/ 3 May 2013

Song for Sekoto: Duet of politics and money

It is interesting to see who has laid claim to the legacy of Gerard Sekoto
It is interesting to see who has laid claim to the legacy of Gerard Sekoto

Sekoto’s work, today, is the prize acquisition of the corporate world, a national treasure, a conversation piece of the rich, a potential fortune on auction and an insurance nightmare for any exhibitor hoping to show his art.

Sekoto, the almost-outsider ­artist who ran away from his country in 1947, today seems to be everything that he was not.

There was a time, though, when Sekoto’s imagery was seen as an integral part of popular struggle culture, something that may have amused him since he was never part of the organised exile community.

  • See a slideshow of works from the show here

In Johannesburg in the turbulent 1980s, I recall a postcard reproduction of his 1946 painting Song of the Pick that imagined the dignified plight of street labourers working in unison under the watchful eye of a white foreman. I remember the postcard, crudely stuck to Yeoville fridges, or pinned to the workplace notice boards of nongovernmental organisation workers and struggle activists in the period of great anti-apartheid strife.

Sekoto’s painting was a reimagining of photographer Andrew Goldie’s black-and-white shot of anonymous black workers in an urban setting. According to artist Mzuzile Mduduzi Xakaza, in an essay in the catalogue for the exhibition, the iconic painting was the result of a conscious effort by the artist to reconstruct the power relations between the white boss and black workers of the day.

“In Goldie’s version, the workers look weak; they appear overwhelmed by the moment of toil. The white boss is in total control of his workers,” Xakaza writes.

“By contrast, in Sekoto’s version, the white boss stands in front of the workers, who engage in their task nobly. They are all endowed with athletic bodies and appear strong … the white boss who stands in front of the workers seems threatened by the advancing pick-wielding men.”

Although the white boss in the painting is a rumpled, pipe-smoking wimp, marvelling at the machine-like workers, it should not be presumed that Sekoto was a painter who produced revolutionary imagery. But, what with the need for an art that would respectably illustrate apartheid divisions, Sekoto’s work began to fill a gap.

Yet two things make his work alluring and enduring: his period situations and the complex environments he constructed.

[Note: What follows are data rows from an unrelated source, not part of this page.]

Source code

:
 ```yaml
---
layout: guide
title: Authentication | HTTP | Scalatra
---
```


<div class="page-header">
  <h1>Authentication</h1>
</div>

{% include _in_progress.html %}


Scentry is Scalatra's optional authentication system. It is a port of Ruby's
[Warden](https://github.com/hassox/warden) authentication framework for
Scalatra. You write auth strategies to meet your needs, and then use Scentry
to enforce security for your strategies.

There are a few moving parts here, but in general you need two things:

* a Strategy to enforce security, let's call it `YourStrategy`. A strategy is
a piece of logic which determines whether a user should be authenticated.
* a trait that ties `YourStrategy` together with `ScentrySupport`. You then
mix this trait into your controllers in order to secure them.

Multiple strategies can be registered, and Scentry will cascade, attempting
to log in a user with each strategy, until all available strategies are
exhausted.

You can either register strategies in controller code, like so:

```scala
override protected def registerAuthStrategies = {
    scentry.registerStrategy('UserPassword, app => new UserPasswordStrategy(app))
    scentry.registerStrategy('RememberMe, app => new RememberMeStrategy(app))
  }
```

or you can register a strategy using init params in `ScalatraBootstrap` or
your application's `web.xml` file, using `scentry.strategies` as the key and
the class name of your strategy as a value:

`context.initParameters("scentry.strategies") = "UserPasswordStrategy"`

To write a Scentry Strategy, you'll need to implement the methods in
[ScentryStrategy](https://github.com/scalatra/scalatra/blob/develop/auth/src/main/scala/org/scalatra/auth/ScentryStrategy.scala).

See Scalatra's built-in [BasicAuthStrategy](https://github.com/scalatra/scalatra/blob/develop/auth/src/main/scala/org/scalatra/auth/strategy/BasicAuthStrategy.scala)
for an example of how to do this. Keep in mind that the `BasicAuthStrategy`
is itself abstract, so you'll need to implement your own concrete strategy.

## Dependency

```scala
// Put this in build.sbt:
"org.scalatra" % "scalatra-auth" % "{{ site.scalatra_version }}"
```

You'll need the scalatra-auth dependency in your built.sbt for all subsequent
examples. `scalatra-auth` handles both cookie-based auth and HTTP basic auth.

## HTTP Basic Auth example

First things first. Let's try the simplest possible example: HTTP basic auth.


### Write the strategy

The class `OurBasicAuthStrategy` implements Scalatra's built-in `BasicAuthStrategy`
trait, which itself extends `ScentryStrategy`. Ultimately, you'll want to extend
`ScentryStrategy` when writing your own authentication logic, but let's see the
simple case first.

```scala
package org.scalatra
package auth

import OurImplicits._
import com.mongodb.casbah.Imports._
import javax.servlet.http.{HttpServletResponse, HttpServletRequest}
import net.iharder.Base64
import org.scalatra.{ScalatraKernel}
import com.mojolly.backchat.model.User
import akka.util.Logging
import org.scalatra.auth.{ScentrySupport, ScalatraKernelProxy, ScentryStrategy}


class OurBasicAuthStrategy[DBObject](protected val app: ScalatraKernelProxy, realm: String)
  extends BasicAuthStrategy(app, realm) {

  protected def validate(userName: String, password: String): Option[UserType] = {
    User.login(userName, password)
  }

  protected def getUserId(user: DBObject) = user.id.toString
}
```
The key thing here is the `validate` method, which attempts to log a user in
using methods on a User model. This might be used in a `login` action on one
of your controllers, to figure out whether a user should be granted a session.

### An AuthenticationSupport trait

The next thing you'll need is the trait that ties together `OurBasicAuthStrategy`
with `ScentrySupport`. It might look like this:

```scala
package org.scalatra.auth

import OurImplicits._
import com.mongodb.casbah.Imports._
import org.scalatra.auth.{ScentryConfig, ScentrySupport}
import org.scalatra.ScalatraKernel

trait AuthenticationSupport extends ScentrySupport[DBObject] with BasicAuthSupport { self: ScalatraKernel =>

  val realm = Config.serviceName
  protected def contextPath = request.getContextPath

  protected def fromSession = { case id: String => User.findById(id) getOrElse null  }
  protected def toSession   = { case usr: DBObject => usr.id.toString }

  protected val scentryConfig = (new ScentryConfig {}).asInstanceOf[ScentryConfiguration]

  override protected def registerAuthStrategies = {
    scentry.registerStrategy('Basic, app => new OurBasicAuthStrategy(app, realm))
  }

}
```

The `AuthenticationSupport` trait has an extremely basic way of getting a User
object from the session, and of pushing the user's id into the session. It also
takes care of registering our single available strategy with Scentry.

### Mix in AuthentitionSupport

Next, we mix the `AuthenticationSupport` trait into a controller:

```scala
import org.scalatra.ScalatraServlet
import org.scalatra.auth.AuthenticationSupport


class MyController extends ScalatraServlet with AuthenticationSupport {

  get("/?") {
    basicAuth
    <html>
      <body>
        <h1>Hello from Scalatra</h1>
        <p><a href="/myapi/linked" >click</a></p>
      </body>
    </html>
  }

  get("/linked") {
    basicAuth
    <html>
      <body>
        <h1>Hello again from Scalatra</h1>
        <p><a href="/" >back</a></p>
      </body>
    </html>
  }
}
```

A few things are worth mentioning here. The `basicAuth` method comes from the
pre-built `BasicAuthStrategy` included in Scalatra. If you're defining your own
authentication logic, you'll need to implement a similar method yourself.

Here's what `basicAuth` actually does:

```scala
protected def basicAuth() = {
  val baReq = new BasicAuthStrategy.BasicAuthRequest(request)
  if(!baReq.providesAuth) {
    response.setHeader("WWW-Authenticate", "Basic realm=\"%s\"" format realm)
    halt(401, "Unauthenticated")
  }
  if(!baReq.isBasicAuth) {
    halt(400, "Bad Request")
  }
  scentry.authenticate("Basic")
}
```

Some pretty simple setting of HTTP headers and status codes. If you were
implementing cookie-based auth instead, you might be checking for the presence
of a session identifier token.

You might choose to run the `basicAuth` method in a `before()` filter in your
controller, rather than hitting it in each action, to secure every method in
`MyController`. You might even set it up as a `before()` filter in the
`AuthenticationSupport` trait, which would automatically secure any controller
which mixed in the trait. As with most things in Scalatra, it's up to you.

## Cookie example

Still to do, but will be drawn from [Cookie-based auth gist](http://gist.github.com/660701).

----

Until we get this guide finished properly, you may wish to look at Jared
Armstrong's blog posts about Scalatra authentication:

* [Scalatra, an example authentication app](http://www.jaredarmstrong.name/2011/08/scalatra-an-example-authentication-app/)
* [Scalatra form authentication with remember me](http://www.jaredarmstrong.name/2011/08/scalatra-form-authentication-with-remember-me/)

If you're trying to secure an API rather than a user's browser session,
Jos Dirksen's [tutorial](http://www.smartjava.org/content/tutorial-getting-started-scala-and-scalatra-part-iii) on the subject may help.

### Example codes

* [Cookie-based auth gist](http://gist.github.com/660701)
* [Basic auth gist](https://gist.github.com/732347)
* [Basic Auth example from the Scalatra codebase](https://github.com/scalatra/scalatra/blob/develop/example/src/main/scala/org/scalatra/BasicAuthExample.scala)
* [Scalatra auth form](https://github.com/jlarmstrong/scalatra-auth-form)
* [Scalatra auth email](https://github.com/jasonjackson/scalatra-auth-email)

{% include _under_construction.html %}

People pushing to get off trains in overcrowded conditions, protecting frightened children; waiting for hours for public transport to arrive; a woman at a cupboard empty of supplies; a platoon of black prisoners being marched by guards; poor people whiling away the hours in front of dilapidated houses — these were just some of Sekoto’s human dramas that went beyond mere depictions of fists, chains, AK-47s and factory cogs that apartheid’s victim-artists became known for.

Jumping in time to the present day, we now encounter an evolved Sekoto on show in the gallery space.

Collective ownership of the legacy
Song of the Pick is the first work one sees at the entrance to the Wits Art Museum where Song for Sekoto is showing until June. It hangs beside a logo of the sponsor, BHP Billiton, which also happens to be the picture’s owner. Next to the work are various other renderings of the same subject: a drawing from 1960 and an angular, more abstract painting from 1978.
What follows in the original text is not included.